• DATA:
· · · · ·
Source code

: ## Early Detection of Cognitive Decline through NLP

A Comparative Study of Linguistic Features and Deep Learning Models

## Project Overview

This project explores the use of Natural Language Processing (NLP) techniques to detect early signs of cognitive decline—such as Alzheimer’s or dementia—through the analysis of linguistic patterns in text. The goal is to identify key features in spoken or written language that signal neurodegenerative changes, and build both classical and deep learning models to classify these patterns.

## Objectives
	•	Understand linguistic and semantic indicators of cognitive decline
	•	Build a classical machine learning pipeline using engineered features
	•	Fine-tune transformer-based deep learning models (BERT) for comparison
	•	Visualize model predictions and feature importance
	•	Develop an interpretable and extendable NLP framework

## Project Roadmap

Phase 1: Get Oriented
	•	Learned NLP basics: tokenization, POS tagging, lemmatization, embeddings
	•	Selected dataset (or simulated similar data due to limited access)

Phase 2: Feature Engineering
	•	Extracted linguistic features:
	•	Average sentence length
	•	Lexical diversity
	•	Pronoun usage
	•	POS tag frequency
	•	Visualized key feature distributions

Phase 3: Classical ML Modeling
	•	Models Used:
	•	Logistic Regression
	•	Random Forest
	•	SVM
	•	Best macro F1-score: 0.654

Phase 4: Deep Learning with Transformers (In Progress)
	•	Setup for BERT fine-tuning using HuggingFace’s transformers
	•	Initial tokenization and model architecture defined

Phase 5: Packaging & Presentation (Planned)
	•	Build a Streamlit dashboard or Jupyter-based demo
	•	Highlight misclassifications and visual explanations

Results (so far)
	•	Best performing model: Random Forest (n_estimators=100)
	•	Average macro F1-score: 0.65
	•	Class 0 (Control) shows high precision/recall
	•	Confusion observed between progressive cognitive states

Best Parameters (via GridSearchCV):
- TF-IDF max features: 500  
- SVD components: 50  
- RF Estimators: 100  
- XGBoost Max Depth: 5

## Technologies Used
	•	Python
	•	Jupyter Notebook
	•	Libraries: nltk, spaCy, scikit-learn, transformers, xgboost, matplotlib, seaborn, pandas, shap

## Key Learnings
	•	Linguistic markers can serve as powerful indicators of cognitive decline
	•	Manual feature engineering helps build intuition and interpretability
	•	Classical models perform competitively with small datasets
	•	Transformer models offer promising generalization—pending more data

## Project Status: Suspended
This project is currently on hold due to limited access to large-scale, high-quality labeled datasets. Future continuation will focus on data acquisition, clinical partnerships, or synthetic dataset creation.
· · · · ·
• WORK TO BE COMPLETED: Wherever the string "through" occurs in the records above, copy that line.

• SOLUTION FOR THIS EXERCISE:
: ## Early Detection of Cognitive Decline through NLP
This project explores the use of Natural Language Processing (NLP) techniques to detect early signs of cognitive decline—such as Alzheimer’s or dementia—through the analysis of linguistic patterns in text. The goal is to identify key features in spoken or written language that signal neurodegenerative changes, and build both classical and deep learning models to classify these patterns.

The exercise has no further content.